#### YOUR OBJECTIVE:
Could you repeat the listing exactly, leaving out the pictures?

#### TASK DATA:
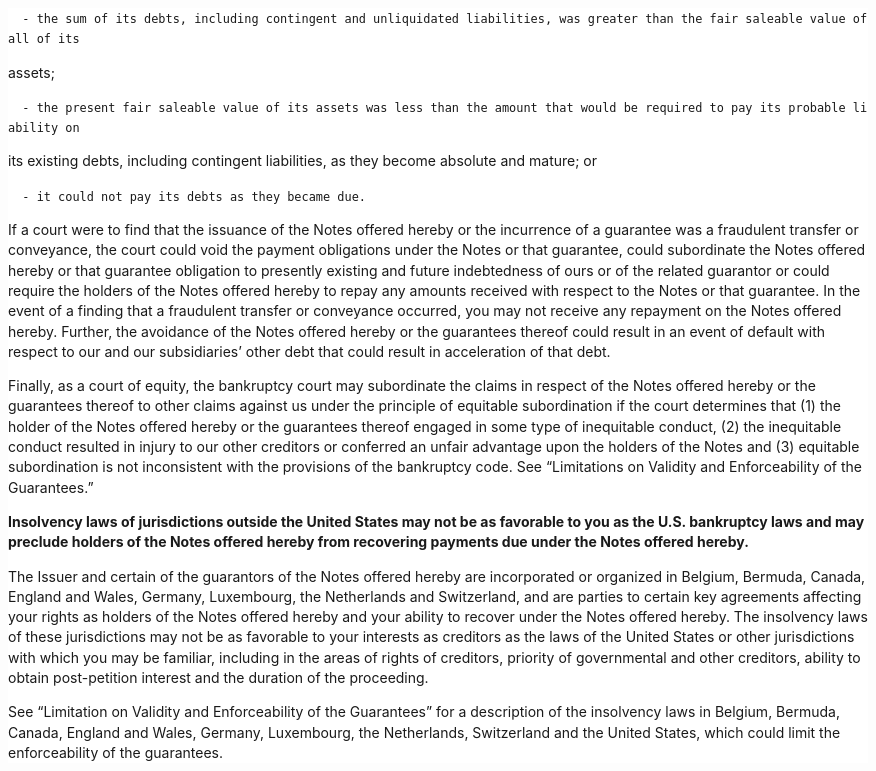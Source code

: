       - the sum of its debts, including contingent and unliquidated liabilities, was greater than the fair saleable value of all of its
assets;

      - the present fair saleable value of its assets was less than the amount that would be required to pay its probable liability on
its existing debts, including contingent liabilities, as they become absolute and mature; or

      - it could not pay its debts as they became due.

If a court were to find that the issuance of the Notes offered hereby or the incurrence of a guarantee was a fraudulent transfer or
conveyance, the court could void the payment obligations under the Notes or that guarantee, could subordinate the Notes offered hereby
or that guarantee obligation to presently existing and future indebtedness of ours or of the related guarantor or could require the holders
of the Notes offered hereby to repay any amounts received with respect to the Notes or that guarantee. In the event of a finding that a
fraudulent transfer or conveyance occurred, you may not receive any repayment on the Notes offered hereby. Further, the avoidance of
the Notes offered hereby or the guarantees thereof could result in an event of default with respect to our and our subsidiaries’ other debt
that could result in acceleration of that debt.

Finally, as a court of equity, the bankruptcy court may subordinate the claims in respect of the Notes offered hereby or the
guarantees thereof to other claims against us under the principle of equitable subordination if the court determines that (1) the holder of
the Notes offered hereby or the guarantees thereof engaged in some type of inequitable conduct, (2) the inequitable conduct resulted in
injury to our other creditors or conferred an unfair advantage upon the holders of the Notes and (3) equitable subordination is not
inconsistent with the provisions of the bankruptcy code. See “Limitations on Validity and Enforceability of the Guarantees.”

**Insolvency laws of jurisdictions outside the United States may not be as favorable to you as the U.S. bankruptcy laws and may**
**preclude holders of the Notes offered hereby from recovering payments due under the Notes offered hereby.**

The Issuer and certain of the guarantors of the Notes offered hereby are incorporated or organized in Belgium, Bermuda, Canada,
England and Wales, Germany, Luxembourg, the Netherlands and Switzerland, and are parties to certain key agreements affecting your
rights as holders of the Notes offered hereby and your ability to recover under the Notes offered hereby. The insolvency laws of these
jurisdictions may not be as favorable to your interests as creditors as the laws of the United States or other jurisdictions with which you
may be familiar, including in the areas of rights of creditors, priority of governmental and other creditors, ability to obtain post-petition
interest and the duration of the proceeding.

See “Limitation on Validity and Enforceability of the Guarantees” for a description of the insolvency laws in Belgium, Bermuda,
Canada, England and Wales, Germany, Luxembourg, the Netherlands, Switzerland and the United States, which could limit the
enforceability of the guarantees.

#### RESPONSE:
Source code

:       - the sum of its debts, including contingent and unliquidated liabilities, was greater than the fair saleable value of all of its
assets;

      - the present fair saleable value of its assets was less than the amount that would be required to pay its probable liability on
its existing debts, including contingent liabilities, as they become absolute and mature; or

      - it could not pay its debts as they became due.

If a court were to find that the issuance of the Notes offered hereby or the incurrence of a guarantee was a fraudulent transfer or
conveyance, the court could void the payment obligations under the Notes or that guarantee, could subordinate the Notes offered hereby
or that guarantee obligation to presently existing and future indebtedness of ours or of the related guarantor or could require the holders
of the Notes offered hereby to repay any amounts received with respect to the Notes or that guarantee. In the event of a finding that a
fraudulent transfer or conveyance occurred, you may not receive any repayment on the Notes offered hereby. Further, the avoidance of
the Notes offered hereby or the guarantees thereof could result in an event of default with respect to our and our subsidiaries’ other debt
that could result in acceleration of that debt.

Finally, as a court of equity, the bankruptcy court may subordinate the claims in respect of the Notes offered hereby or the
guarantees thereof to other claims against us under the principle of equitable subordination if the court determines that (1) the holder of
the Notes offered hereby or the guarantees thereof engaged in some type of inequitable conduct, (2) the inequitable conduct resulted in
injury to our other creditors or conferred an unfair advantage upon the holders of the Notes and (3) equitable subordination is not
inconsistent with the provisions of the bankruptcy code. See “Limitations on Validity and Enforceability of the Guarantees.”

**Insolvency laws of jurisdictions outside the United States may not be as favorable to you as the U.S. bankruptcy laws and may**
**preclude holders of the Notes offered hereby from recovering payments due under the Notes offered hereby.**

The Issuer and certain of the guarantors of the Notes offered hereby are incorporated or organized in Belgium, Bermuda, Canada,
England and Wales, Germany, Luxembourg, the Netherlands and Switzerland, and are parties to certain key agreements affecting your
rights as holders of the Notes offered hereby and your ability to recover under the Notes offered hereby. The insolvency laws of these
jurisdictions may not be as favorable to your interests as creditors as the laws of the United States or other jurisdictions with which you
may be familiar, including in the areas of rights of creditors, priority of governmental and other creditors, ability to obtain post-petition
interest and the duration of the proceeding.

See “Limitation on Validity and Enforceability of the Guarantees” for a description of the insolvency laws in Belgium, Bermuda,
Canada, England and Wales, Germany, Luxembourg, the Netherlands, Switzerland and the United States, which could limit the
enforceability of the guarantees.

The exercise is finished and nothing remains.